What is expected.
Word for word, retype the first line of the records and every following line through the one containing "- [Team Members](#Team-Members)".
***
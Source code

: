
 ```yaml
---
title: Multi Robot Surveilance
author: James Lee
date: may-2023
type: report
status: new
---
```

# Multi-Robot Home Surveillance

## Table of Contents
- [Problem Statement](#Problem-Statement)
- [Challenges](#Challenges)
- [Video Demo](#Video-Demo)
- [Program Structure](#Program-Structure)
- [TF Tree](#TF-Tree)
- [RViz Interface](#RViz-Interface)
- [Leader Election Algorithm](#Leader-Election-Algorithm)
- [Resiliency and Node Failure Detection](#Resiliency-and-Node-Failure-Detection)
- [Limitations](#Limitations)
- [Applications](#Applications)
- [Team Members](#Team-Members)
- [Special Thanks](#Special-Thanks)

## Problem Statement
***
Problem solution.
Source code

:
 ```yaml
---
title: Multi Robot Surveilance
author: James Lee
date: may-2023
type: report
status: new
---
```

# Multi-Robot Home Surveillance

## Table of Contents
- [Problem Statement](#Problem-Statement)
- [Challenges](#Challenges)
- [Video Demo](#Video-Demo)
- [Program Structure](#Program-Structure)
- [TF Tree](#TF-Tree)
- [RViz Interface](#RViz-Interface)
- [Leader Election Algorithm](#Leader-Election-Algorithm)
- [Resiliency and Node Failure Detection](#Resiliency-and-Node-Failure-Detection)
- [Limitations](#Limitations)
- [Applications](#Applications)
- [Team Members](#Team-Members)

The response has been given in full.